Given entries.
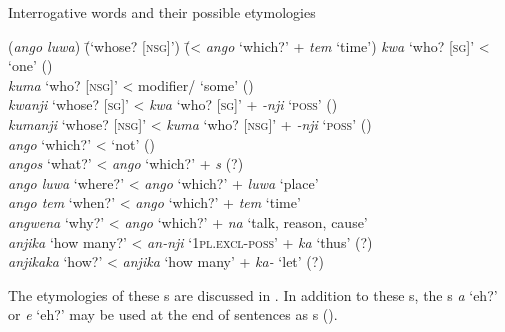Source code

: \ea%
    \label{ex:otherwc:148}
          Interrogative words and their possible etymologies
          \begin{tabbing}
{(\textit{ango luwa})} \= {(‘whose? [\textsc{nsg}]’)}  \=    {(< \textit{ango} ‘which?’ + \textit{tem} ‘time’)}\kill
    \textit{kwa}  \>  ‘who? [\textsc{sg}]’ \>   <  ‘one’ ()\\
    \textit{kuma} \>   ‘who? [\textsc{nsg}]’ \>   < modifier/ ‘some’ ()\\
    \textit{kwanji} \>   ‘whose? [\textsc{sg}]’ \>   < \textit{kwa} ‘who? [\textsc{sg}]’ + \textit{-nji} ‘\textsc{poss}’ ()\\
    \textit{kumanji} \> ‘whose? [\textsc{nsg}]’ \> < \textit{kuma} ‘who? [\textsc{nsg}]’ + \textit{-nji} ‘\textsc{poss}’ ()\\
    \textit{ango}  \>  ‘which?’ \>     <  ‘not’ ()\\
    \textit{angos} \>   ‘what?’ \>     < \textit{ango} ‘which?’ + \textit{s} (?)\footnotemark{}\\
    \textit{ango luwa} \> ‘where?’  \>    < \textit{ango} ‘which?’ + \textit{luwa} ‘place’\\
    \textit{ango tem} \> ‘when?’  \>    < \textit{ango} ‘which?’ + \textit{tem} ‘time’\footnotemark{}\\
    \textit{angwena} \> ‘why?’  \>      < \textit{ango} ‘which?’ + \textit{na} ‘talk, reason, cause’\\
    \textit{anjika} \>   ‘how many?’ \>   < \textit{an-nji} ‘1\textsc{pl.excl-poss’} + \textit{ka} ‘thus’ (?)\\
    \textit{anjikaka} \> ‘how?’   \>     < \textit{anjika} ‘how many’ + \textit{ka-} ‘let’ (?)
    \end{tabbing}
    \z
{}

The etymologies of these s are discussed in . In addition to these s, the s \textit{a} ‘eh?’ or \textit{e} ‘eh?’ may be used at the end of  sentences as s ().


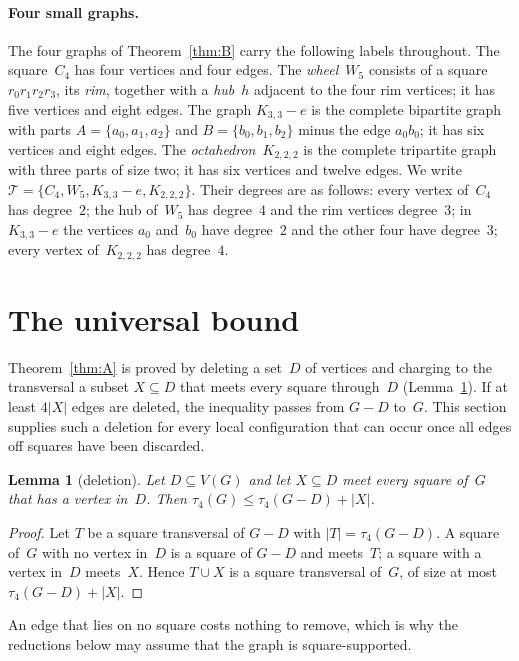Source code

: \documentclass[11pt,letterpaper]{article}
\numberwithin{equation}{section}
\theoremstyle{plain}
\newtheorem{lemma}[theorem]{Lemma}
\theoremstyle{definition}
\theoremstyle{remark}
\newcommand{\Kme}{K_{3,3}-e}
\newcommand{\Oct}{K_{2,2,2}}
\newcommand{\Tfam}{\mathcal{T}}
\begin{document}
\paragraph{Four small graphs.} The four graphs of Theorem~\ref{thm:B} carry the following labels throughout. The square~$C_4$ has four vertices and four edges. The \emph{wheel}~$W_5$ consists of a square $r_0r_1r_2r_3$, its \emph{rim}, together with a \emph{hub}~$h$ adjacent to the four rim vertices; it has five vertices and eight edges. The graph $\Kme$ is the complete bipartite graph with parts $A=\{a_0,a_1,a_2\}$ and $B=\{b_0,b_1,b_2\}$ minus the edge $a_0b_0$; it has six vertices and eight edges. The \emph{octahedron}~$\Oct$ is the complete tripartite graph with three parts of size two; it has six vertices and twelve edges. We write $\Tfam=\{C_4,W_5,\Kme,\Oct\}$. Their degrees are as follows: every vertex of~$C_4$ has degree~$2$; the hub of~$W_5$ has degree~$4$ and the rim vertices degree~$3$; in~$\Kme$ the vertices $a_0$ and~$b_0$ have degree~$2$ and the other four have degree~$3$; every vertex of~$\Oct$ has degree~$4$.

\section{The universal bound}\label{sec:A}

Theorem~\ref{thm:A} is proved by deleting a set~$D$ of vertices and charging to the transversal a subset $X\subseteq D$ that meets every square through~$D$ (Lemma~\ref{lem:deletion}). If at least $4|X|$ edges are deleted, the inequality passes from $G-D$ to~$G$. This section supplies such a deletion for every local configuration that can occur once all edges off squares have been discarded.

\begin{lemma}[deletion]\label{lem:deletion}
Let $D\subseteq V(G)$ and let $X\subseteq D$ meet every square of~$G$ that has a vertex in~$D$. Then $\tau_4(G)\le\tau_4(G-D)+|X|$.
\end{lemma}

\begin{proof}
Let $T$ be a square transversal of $G-D$ with $|T|=\tau_4(G-D)$. A square of~$G$ with no vertex in~$D$ is a square of $G-D$ and meets~$T$; a square with a vertex in~$D$ meets~$X$. Hence $T\cup X$ is a square transversal of~$G$, of size at most $\tau_4(G-D)+|X|$.
\end{proof}

An edge that lies on no square costs nothing to remove, which is why the reductions below may assume that the graph is square-supported.
\end{document}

Assigned task. Your answer must be the records exactly as they stand, with no pictures in it.

Final answer.
Source code

: \ea%
    \label{ex:otherwc:148}
          Interrogative words and their possible etymologies
          \begin{tabbing}
{(\textit{ango luwa})} \= {(‘whose? [\textsc{nsg}]’)}  \=    {(< \textit{ango} ‘which?’ + \textit{tem} ‘time’)}\kill
    \textit{kwa}  \>  ‘who? [\textsc{sg}]’ \>   <  ‘one’ ()\\
    \textit{kuma} \>   ‘who? [\textsc{nsg}]’ \>   < modifier/ ‘some’ ()\\
    \textit{kwanji} \>   ‘whose? [\textsc{sg}]’ \>   < \textit{kwa} ‘who? [\textsc{sg}]’ + \textit{-nji} ‘\textsc{poss}’ ()\\
    \textit{kumanji} \> ‘whose? [\textsc{nsg}]’ \> < \textit{kuma} ‘who? [\textsc{nsg}]’ + \textit{-nji} ‘\textsc{poss}’ ()\\
    \textit{ango}  \>  ‘which?’ \>     <  ‘not’ ()\\
    \textit{angos} \>   ‘what?’ \>     < \textit{ango} ‘which?’ + \textit{s} (?)\footnotemark{}\\
    \textit{ango luwa} \> ‘where?’  \>    < \textit{ango} ‘which?’ + \textit{luwa} ‘place’\\
    \textit{ango tem} \> ‘when?’  \>    < \textit{ango} ‘which?’ + \textit{tem} ‘time’\footnotemark{}\\
    \textit{angwena} \> ‘why?’  \>      < \textit{ango} ‘which?’ + \textit{na} ‘talk, reason, cause’\\
    \textit{anjika} \>   ‘how many?’ \>   < \textit{an-nji} ‘1\textsc{pl.excl-poss’} + \textit{ka} ‘thus’ (?)\\
    \textit{anjikaka} \> ‘how?’   \>     < \textit{anjika} ‘how many’ + \textit{ka-} ‘let’ (?)
    \end{tabbing}
    \z
{}

The etymologies of these s are discussed in . In addition to these s, the s \textit{a} ‘eh?’ or \textit{e} ‘eh?’ may be used at the end of  sentences as s ().


Source code

: \documentclass[11pt,letterpaper]{article}
\numberwithin{equation}{section}
\theoremstyle{plain}
\newtheorem{lemma}[theorem]{Lemma}
\theoremstyle{definition}
\theoremstyle{remark}
\newcommand{\Kme}{K_{3,3}-e}
\newcommand{\Oct}{K_{2,2,2}}
\newcommand{\Tfam}{\mathcal{T}}
\begin{document}
\paragraph{Four small graphs.} The four graphs of Theorem~\ref{thm:B} carry the following labels throughout. The square~$C_4$ has four vertices and four edges. The \emph{wheel}~$W_5$ consists of a square $r_0r_1r_2r_3$, its \emph{rim}, together with a \emph{hub}~$h$ adjacent to the four rim vertices; it has five vertices and eight edges. The graph $\Kme$ is the complete bipartite graph with parts $A=\{a_0,a_1,a_2\}$ and $B=\{b_0,b_1,b_2\}$ minus the edge $a_0b_0$; it has six vertices and eight edges. The \emph{octahedron}~$\Oct$ is the complete tripartite graph with three parts of size two; it has six vertices and twelve edges. We write $\Tfam=\{C_4,W_5,\Kme,\Oct\}$. Their degrees are as follows: every vertex of~$C_4$ has degree~$2$; the hub of~$W_5$ has degree~$4$ and the rim vertices degree~$3$; in~$\Kme$ the vertices $a_0$ and~$b_0$ have degree~$2$ and the other four have degree~$3$; every vertex of~$\Oct$ has degree~$4$.

\section{The universal bound}\label{sec:A}

Theorem~\ref{thm:A} is proved by deleting a set~$D$ of vertices and charging to the transversal a subset $X\subseteq D$ that meets every square through~$D$ (Lemma~\ref{lem:deletion}). If at least $4|X|$ edges are deleted, the inequality passes from $G-D$ to~$G$. This section supplies such a deletion for every local configuration that can occur once all edges off squares have been discarded.

\begin{lemma}[deletion]\label{lem:deletion}
Let $D\subseteq V(G)$ and let $X\subseteq D$ meet every square of~$G$ that has a vertex in~$D$. Then $\tau_4(G)\le\tau_4(G-D)+|X|$.
\end{lemma}

\begin{proof}
Let $T$ be a square transversal of $G-D$ with $|T|=\tau_4(G-D)$. A square of~$G$ with no vertex in~$D$ is a square of $G-D$ and meets~$T$; a square with a vertex in~$D$ meets~$X$. Hence $T\cup X$ is a square transversal of~$G$, of size at most $\tau_4(G-D)+|X|$.
\end{proof}

An edge that lies on no square costs nothing to remove, which is why the reductions below may assume that the graph is square-supported.
\end{document}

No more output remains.